Well, we once again had a brutal cold snap here in New York City, and once again it fell on my days off from work, and so once again I prepared to sit down and get some work done on the next writing project on my docket, which I’ve been trying to do for the past month.
And, as it is wont to do, fate intervened.
On Tuesday night, at my usual Naked Angels cold reading series, one of the regular attendees asked if I was available to audition for a project she was directing. I happily agreed, not being inclined either to turn down a friend or a potential gig – even though the audition was Thursday, which I had planned to be a nice relaxing day of hammering out a plot outline. (Note that hammering out a plot outline is not relaxing, but I digress.)
So instead, I had to come into Manhattan on what was to have been my day off (remember I live in the far-off wilds of South Brooklyn now). And rather than prepare this new project in the few hours I now had free on Thursday, I finally took some of my older scripts and put them up on New Playwright Exchange. I’ve been meaning to do that for a while – it makes it possible for my scripts to circulate among the people who can make something happen with them – and I spent the necessary hours of drudgery to put my profile together on this website before I headed off to the audition.

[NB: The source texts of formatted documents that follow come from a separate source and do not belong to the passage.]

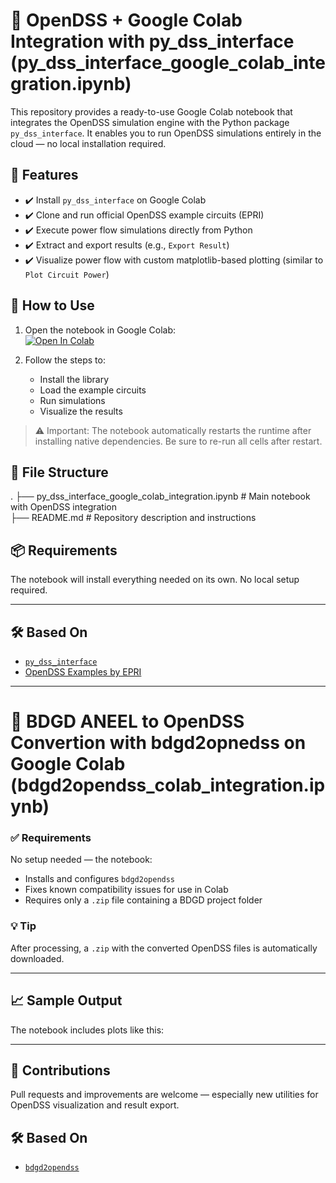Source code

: # 🔌 OpenDSS + Google Colab Integration with py_dss_interface (py_dss_interface_google_colab_integration.ipynb)

This repository provides a ready-to-use Google Colab notebook that integrates the OpenDSS simulation engine with the Python package `py_dss_interface`. It enables you to run OpenDSS simulations entirely in the cloud — no local installation required.

## 📘 Features

- ✔️ Install `py_dss_interface` on Google Colab  
- ✔️ Clone and run official OpenDSS example circuits (EPRI)  
- ✔️ Execute power flow simulations directly from Python  
- ✔️ Extract and export results (e.g., `Export Result`)  
- ✔️ Visualize power flow with custom matplotlib-based plotting (similar to `Plot Circuit Power`)

## 🚀 How to Use

1. Open the notebook in Google Colab:  
   [![Open In Colab](https://colab.research.google.com/assets/colab-badge.svg)](https://colab.research.google.com/drive/1nfPcNcUmx9rN725Zji_WSOsklgj2tDOv#scrollTo=FtkWCPUc1tqo)

2. Follow the steps to:  
   - Install the library  
   - Load the example circuits  
   - Run simulations  
   - Visualize the results

> ⚠️ Important: The notebook automatically restarts the runtime after installing native dependencies. Be sure to re-run all cells after restart.

## 📂 File Structure

.
├── py_dss_interface_google_colab_integration.ipynb  # Main notebook with OpenDSS integration  
├── README.md                                         # Repository description and instructions  

## 📦 Requirements

The notebook will install everything needed on its own. No local setup required.

---
## 🛠️ Based On

- [`py_dss_interface`](https://github.com/PauloRadatz/py_dss_interface)  
- [OpenDSS Examples by EPRI](https://github.com/BernardBernardes/EPRI-OpenDSS-Examples)

---
# 🔌 BDGD ANEEL to OpenDSS Convertion with bdgd2opnedss on Google Colab (bdgd2opendss_colab_integration.ipynb)

### ✅ Requirements

No setup needed — the notebook:  
- Installs and configures `bdgd2opendss`  
- Fixes known compatibility issues for use in Colab  
- Requires only a `.zip` file containing a BDGD project folder  

### 💡 Tip

After processing, a `.zip` with the converted OpenDSS files is automatically downloaded.

---

## 📈 Sample Output

The notebook includes plots like this:

---

## 🤝 Contributions

Pull requests and improvements are welcome — especially new utilities for OpenDSS visualization and result export.

## 🛠️ Based On

- [`bdgd2opendss`](https://github.com/PauloRadatz/bdgd2opendss)
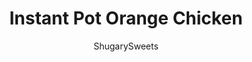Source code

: ---
layout: ../../layouts/MarkdownPostLayout.astro
title: Instant Pot Orange Chicken
author: ShugarySweets
pubDate: 2020-10-18
description: "Orange Chicken that&#x27;s so much better than takeout! Tender chicken bites tossed in sticky sauce and citrus glaze is a kid-friendly meal that you can make in the Instant Pot any night of the week."
image_url: https://www.shugarysweets.com/wp-content/uploads/2020/11/instant-pot-orange-chicken-facebook-scaled.jpg
tags: ["Main Dish","Chinese"]
calories: 423
protein: 48
carbohydrates: 32
fats: 11
fiber: 1
ingredients: ["2 lbs boneless, skinless chicken breasts, cut into 1-inch pieces","2 Tbsp olive oil","1 cup orange juice","1 tsp ground gigner","2 cloves garlic, minced","1/2 tsp sesame oil","1 Tbsp tomato paste","1 tsp kosher salt","1/4 tsp black pepper","1/2 tsp crushed red pepper flakes","1/3 cup light brown sugar, packed","1/3 cup granulated sugar","1/4 cup soy sauce","3 Tbsp orange juice","3 Tbsp cornstarch","3 green onions, sliced","1 orange, zested"]
serves: 6
time: "25 minutes"
prepTime: "5 minutes"
instructions: ["In the Instant Pot on SAUTE, add the olive oil with chicken pieces. Saute for 3-4 minutes, stirring occasionally until chicken is mostly cooked.","Add orange juice to the pot and using a wooden spoon, scrape up the bits on the bottom of the pot so you don't get the burn notice (this is called deglazing). Turn off.","Add ginger, garlic, sesame oil, tomato paste, salt, pepper, red pepper flakes, sugars, and soy sauce to the pot. Do not stir.","Secure the lid and make sure the vent on top of the pot is set to \"SEALING.\" Select High Pressure (or Manuel) for a cook time of 5 minutes.","When cook time ends, allow pot to naturally release pressure for ten minutes, then move the valve on top to \"VENTING\" to release the remaining pressure.","In a small bowl, whisk the orange juice with cornstarch. Open the lid, stir the chicken and add the slurry to the pot. Select \"SAUTE\" and cook for about 3-4 minutes, until thick and bubbly.","Turn off and allow to thicken for 5 minutes. Add sliced green onions and orange zest to the top. Serve over rice."]
nutrition: ["423 calories","32 grams carbohydrates","129 milligrams cholesterol","11 grams fat","1 grams fiber","48 grams protein","2 grams saturated fat","1090 milligrams sodium","25 grams sugar","0 grams trans fat","7 grams unsaturated fat"]
---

Which I must have crushed, because I got the part.
It’s a new play called The Silencer, and it’s going up as part of Winterfest, at the Hudson Guild Theater here in New York, in about a month’s time. I’ll have more information about that in the weeks to come; suffice it to say that there isn’t much time to rehearse this. And so Friday, the other cold day I had off from work, was spent going over my lines in this script, rather than in drafting my own.
Now keep in mind, the new script I keep not writing is itself a detour away from the script I’d originally planned to start working on. For the past few years now, I start doing the reading and the research I need to do for it, get nowhere, get an idea for something else out of the blue, and then start working on that instead. Until I get cast in a one-act, that is.
It feels like I’m procrastinating, and thus I feel guilty about my lack of progress. But I can’t help but wonder, is it really procrastinating if you’re ignoring the project you should be working on by doing half a dozen other projects you should be working on? At what point does all this cease being a distraction from your life, and become your life itself?